This is an experiment I did a while ago, and now decided to revisit. What do you think?
I previously designed Latin, Cyrillic and Greek, and upon this iteration I added Armenian.
This last one is tricky, with the forms often protruding to the right. I tried to make them bump into following letters gracefully, but that didn't work all that well. The uppercase variants contain more moderated but also experimantal forms.
https://1drv.ms/u/s!AulK0yIHtt_3ju4-dzWiHr6tn33FAw
Comments
I'm a bit bothered by the round endcaps of the counters; I suspect they would look better if they were less elongate and closer to the circle.
I forgot to mention, though, not that it matters much, that the font was created as quadratic curves. I just thought I liked the shape of the straight-angle-control-point curve for this design and sticked to it along, which helped me make uniform curves quicker. I now converted the font to cubic Beziers to try this out. Maybe a good step at this moment, time to manipulate further and polish?
I found the letter /C surprisingly difficult to get right. I tried to let more light inside, but that just spoils the fun of it. Right? Only maybe it looks more Thai with the curls rounded inside.
I like the second C a lot, but it could be read as a Q. I have no trouble reading it in SPICE, but you might want to test with a larger volume of words.
I’m amazed that the /a works, but it does!
I also put up some serifs on /P and /F to make /T feel less lonely. By the way — does the /P in the middle work? I somehow favor the one(s) on the right, as it compliments /A/B/R better; the left one was always kept just in case (the lower one
@Christian Thalmann @Dave Rowland
Does it make sense to develop both square and round endcaps? I somehow cannot decide on either. It is a small detail but repeated everywhere; could you please explain how one or the other works better?
Edit:
Did I get C-arried away?
5 mins later
The /P works much better with a CCW spiral and no foot. I like the foot on /T but not on /F.
The new /C are very hard to read indeed. I mostly thought of /L at first.
I also read something like «Piccould» instead of PICCOLO. Maybe you could get rid of the cheat in /O and give it a full circumference and a filled rectangular counter.
The /E might profit from soft corners on the left side and hard ones on the right.
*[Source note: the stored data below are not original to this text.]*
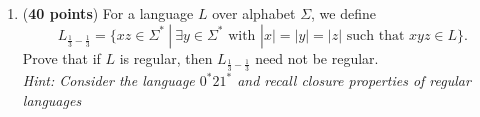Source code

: \documentclass[letterpaper, 12pt]{article}
\theoremstyle{definition}
\numberwithin{equation}{section}
\begin{document}
\begin{enumerate}
\item (\textbf{40 points}) For a language $L$ over alphabet $\Sigma$, we define
$$L_{\frac{1}{3}-\frac{1}{3}} = \{xz \in \Sigma^*\ |\ \exists y \in \Sigma^* \text{ with } |x|=|y|=|z| \text{ such that } xyz \in L\}.$$
Prove that if $L$ is regular, then $L_{\frac{1}{3}-\frac{1}{3}}$ need not be regular. \\
\emph{Hint: Consider the language $0^*21^*$ and recall closure properties of regular languages}
\end{enumerate}
\end{document}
As for the counters, the problem is mostly with those very blunt outer curves (like the bottom left of /a) that feel completely disjoint with a streamlined slit cap but feel like a natural extrusion of a rectangular slit cap. I would suggest sticking to rectangular, and if you absolutely must have a curved variant, make the aspect ratio wider than tall.
Two new versions of /O.
I guess the third one works against /U? But the /U and /V dislike each other. I rounded the bottom of /V a bit for what it's worth. I mean, we are supposed to recognize letters by their tops, it's bad if we have to look at the feet to tell them apart. Any ideas?
And the corners on /e. Below I type ~wAvY~ old school. Comes out almost like an /f_f ligature.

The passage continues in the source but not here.